**Listed entries:**
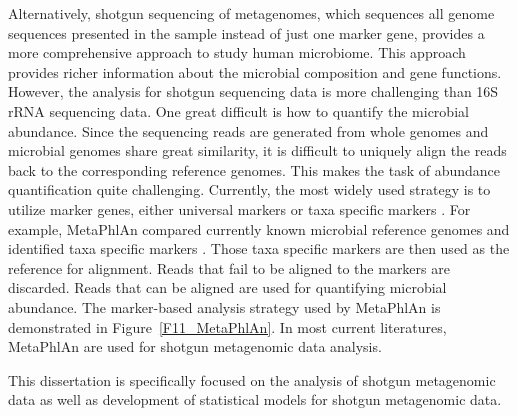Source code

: Alternatively, shotgun sequencing of metagenomes, which sequences all genome sequences presented in the sample instead of just one marker gene, provides a more comprehensive approach to study human microbiome. This approach provides richer information about the microbial composition and gene functions. However, the analysis for shotgun sequencing data is more challenging than 16S rRNA sequencing data. One great difficult is how to quantify the microbial abundance. Since the sequencing reads are generated from whole genomes and microbial genomes share great similarity, it is difficult to uniquely align the reads back to the corresponding reference genomes. This makes the task of abundance quantification quite challenging. Currently, the most widely used strategy is to utilize  marker genes, either universal  markers \citep{Sunagawa:2013if} or taxa specific markers \citep{segata2012metagenomic}. For example, MetaPhlAn compared currently known microbial reference genomes and identified taxa specific markers \citep{segata2012metagenomic}. Those taxa specific markers are then used as the reference for alignment. Reads that fail to be aligned to the markers are discarded. Reads that can be aligned are used for quantifying microbial abundance. The marker-based analysis strategy used by MetaPhlAn is demonstrated in Figure~\ref{F11_MetaPhlAn}. In most current literatures, MetaPhlAn are used for shotgun metagenomic data analysis.



This dissertation is specifically focused on the analysis of shotgun metagenomic data as well as development of statistical models for shotgun metagenomic data. 


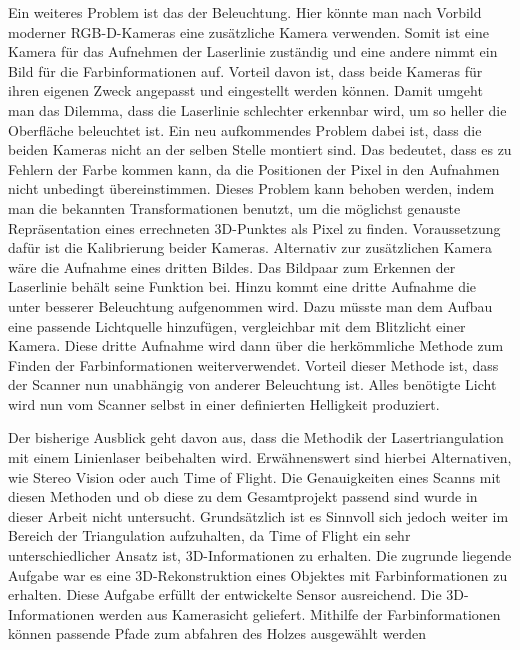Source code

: 	Ein weiteres Problem ist das der Beleuchtung. Hier könnte man nach Vorbild moderner RGB-D-Kameras eine zusätzliche Kamera verwenden. Somit ist eine Kamera für das Aufnehmen der Laserlinie zuständig und eine andere nimmt ein Bild für die Farbinformationen auf. Vorteil davon ist, dass beide Kameras für ihren eigenen Zweck angepasst und eingestellt werden können. Damit umgeht man das Dilemma, dass die Laserlinie schlechter erkennbar wird, um so heller die Oberfläche beleuchtet ist. Ein neu aufkommendes Problem dabei ist, dass die beiden Kameras nicht an der selben Stelle montiert sind. Das bedeutet, dass es zu Fehlern der Farbe kommen kann, da die Positionen der Pixel in den Aufnahmen nicht unbedingt übereinstimmen. Dieses Problem kann behoben werden, indem man die bekannten Transformationen benutzt, um die möglichst genauste Repräsentation eines errechneten 3D-Punktes als Pixel zu finden. Voraussetzung dafür ist die Kalibrierung beider Kameras. Alternativ zur zusätzlichen Kamera wäre die Aufnahme eines dritten Bildes. Das Bildpaar zum Erkennen der Laserlinie behält seine Funktion bei. Hinzu kommt eine dritte Aufnahme die unter besserer Beleuchtung aufgenommen wird. Dazu müsste man dem Aufbau eine passende Lichtquelle hinzufügen, vergleichbar mit dem Blitzlicht einer Kamera. Diese dritte Aufnahme wird dann über die herkömmliche Methode zum Finden der Farbinformationen weiterverwendet. Vorteil dieser Methode ist, dass der Scanner nun unabhängig von anderer Beleuchtung ist. Alles benötigte Licht wird nun vom Scanner selbst in einer definierten Helligkeit produziert.
	
	Der bisherige Ausblick geht davon aus, dass die Methodik der Lasertriangulation mit einem Linienlaser beibehalten wird. Erwähnenswert sind hierbei Alternativen, wie Stereo Vision oder auch Time of Flight. Die Genauigkeiten eines Scanns mit diesen Methoden und ob diese zu dem Gesamtprojekt passend sind wurde in dieser Arbeit nicht untersucht. Grundsätzlich ist es Sinnvoll sich jedoch weiter im Bereich der Triangulation aufzuhalten, da Time of Flight ein sehr unterschiedlicher Ansatz ist, 3D-Informationen zu erhalten. \newline
	Die zugrunde liegende Aufgabe war es eine 3D-Rekonstruktion eines Objektes mit Farbinformationen zu erhalten. Diese Aufgabe erfüllt der entwickelte Sensor ausreichend. Die 3D-Informationen werden aus Kamerasicht geliefert. Mithilfe der Farbinformationen können passende Pfade zum abfahren des Holzes ausgewählt werden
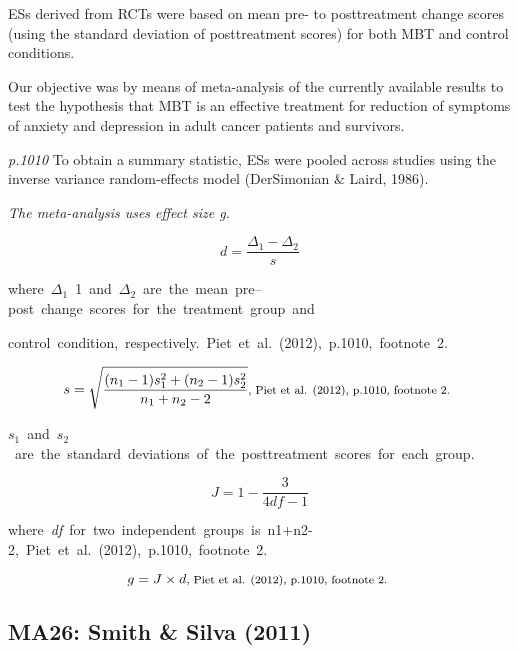 \documentclass{article}
\begin{document}
ESs derived from RCTs were based on mean pre- to posttreatment change scores (using the standard deviation of posttreatment scores) for both MBT and control conditions.

Our objective was by means of meta-analysis of the currently available results to test the hypothesis that MBT is an effective treatment for reduction of symptoms of anxiety and depression in adult cancer patients and survivors.

\textit{p.1010} To obtain a summary statistic, ESs were pooled across studies using the inverse variance random-effects model (DerSimonian \& Laird, 1986).

\vspace{3mm}
\textit{The meta-analysis uses effect size g.}

\begin{equation*}
d={\frac {\Delta_{1}-\Delta_{2}}{s}}  
\end{equation*}

\mbox{\footnotesize where $\Delta_{1}$ 1 and $\Delta_{2}$ are the mean pre–post change scores for the treatment group and }

\mbox{\footnotesize control condition, respectively. Piet et al. (2012), p.1010, footnote 2. } 

\begin{equation*}
s={\sqrt {\frac {(n_{1}-1)s_{1}^{2}+(n_{2}-1)s_{2}^{2}}{n_{1}+n_{2}-2}}} \mbox{\footnotesize, Piet et al. (2012), p.1010, footnote 2. } 
\end{equation*}

\mbox{\footnotesize $s_{1}$ and $s_{2}$ are the standard deviations of the posttreatment scores for each group. } 

\begin{equation*}
J={1-{\frac {3}{4df-1}}} 
\end{equation*} 

\mbox {\footnotesize where \textit{df} for two independent groups is n1+n2-2,  Piet et al. (2012), p.1010, footnote 2. }

\begin{equation*}
g=J \times d \mbox{\footnotesize,  Piet et al. (2012), p.1010, footnote 2. } 
\end{equation*}


\subsection*{MA26: Smith \& Silva (2011)}
\end{document}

**Prompt:** Your task is to transcribe exactly the lines from the one with "for two independent" through the end of the data, both included, and nothing besides.

**Answer to this exercise:**
\mbox {\footnotesize where \textit{df} for two independent groups is n1+n2-2,  Piet et al. (2012), p.1010, footnote 2. }

\begin{equation*}
g=J \times d \mbox{\footnotesize,  Piet et al. (2012), p.1010, footnote 2. } 
\end{equation*}


\subsection*{MA26: Smith \& Silva (2011)}
\end{document}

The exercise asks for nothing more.